Developing Our First Puzzle

Hey, everyone!

It’s been a minute since we updated this, since we’ve been hard at work developing a demo for May. In particular, we have been focusing on getting the puzzles and progression together, including the main puzzle mechanic, a séance memory fragment puzzle. We thought it would be insightful to share a bit about our process and what we’ve learned so far!

Ideation Phase

As with most of our creative process, we start by spit-balling ideas. The idea of adding a séance mechanic actually formed while we were thinking of narrative ways to tie the paranormal world to this cyberpunk retro-future setting. We were inspired by the idea of the player actively engaging with the paranormal aspects in order to tell the story of one of the pivotal characters. We were also excited for the challenge of visualizing what a séance would look like in a digital space. We eventually came up with a puzzle that would be loosely modeled after a tarot card reading. The player would flip cards and place them on slots that represented different memory fragments from the life of the NPC you are trying to save. The memories would all be scrambled and incomplete, and the object of the puzzle is to descramble them and unlock the memory that is being used to hold the NPC captive, ultimately freeing them from the controls of the broken A.I.

Visualization Phase

From there, we started some visual concepts for how we wanted to handle the puzzle, how the player would interact with the elements of it, and the effects of the player’s inputs. We did a rough mock-up of how we wanted the card UI to look as well as a rough prototype of how the player would interact with the UI in Gamemaker.

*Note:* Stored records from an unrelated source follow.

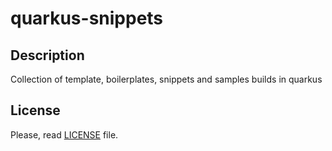 # quarkus-snippets

## Description

Collection of template, boilerplates, snippets and samples builds in quarkus

## License

Please, read [LICENSE](./LICENSE) file.

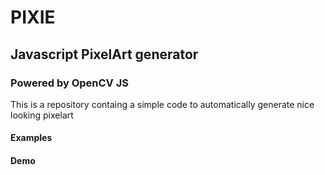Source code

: # PIXIE
## Javascript PixelArt generator
### Powered by OpenCV JS

This is a repository containg a simple code to automatically generate nice looking pixelart

#### Examples

#### Demo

We are still working out the kinks and obviously have yet to come up with the finalized assets!

Design Phase

As we are working out the visuals, we are also making quick and dirty prototype examples of what a puzzle would look like – including the rules, the moving pieces, the locked progression and the solutions. This phase will require several rounds of reiteration before we come up with a formula we’re satisfied with. We have also been researching and studying what makes a good puzzle design. This video by Game Maker’s Toolkit about what makes good puzzle design was pretty helpful –

Needless to say, we’re still working this part out. We’re mainly using our trusty whiteboard, Arcweave, and testing the designs in Gamemaker. Once we get a design we are happy with, the next step will have to be getting play testers in to help us get an idea of how clear the design comes across, how difficult it is, and how was their experience playing it. We’ll be sure to share our findings here once that happens!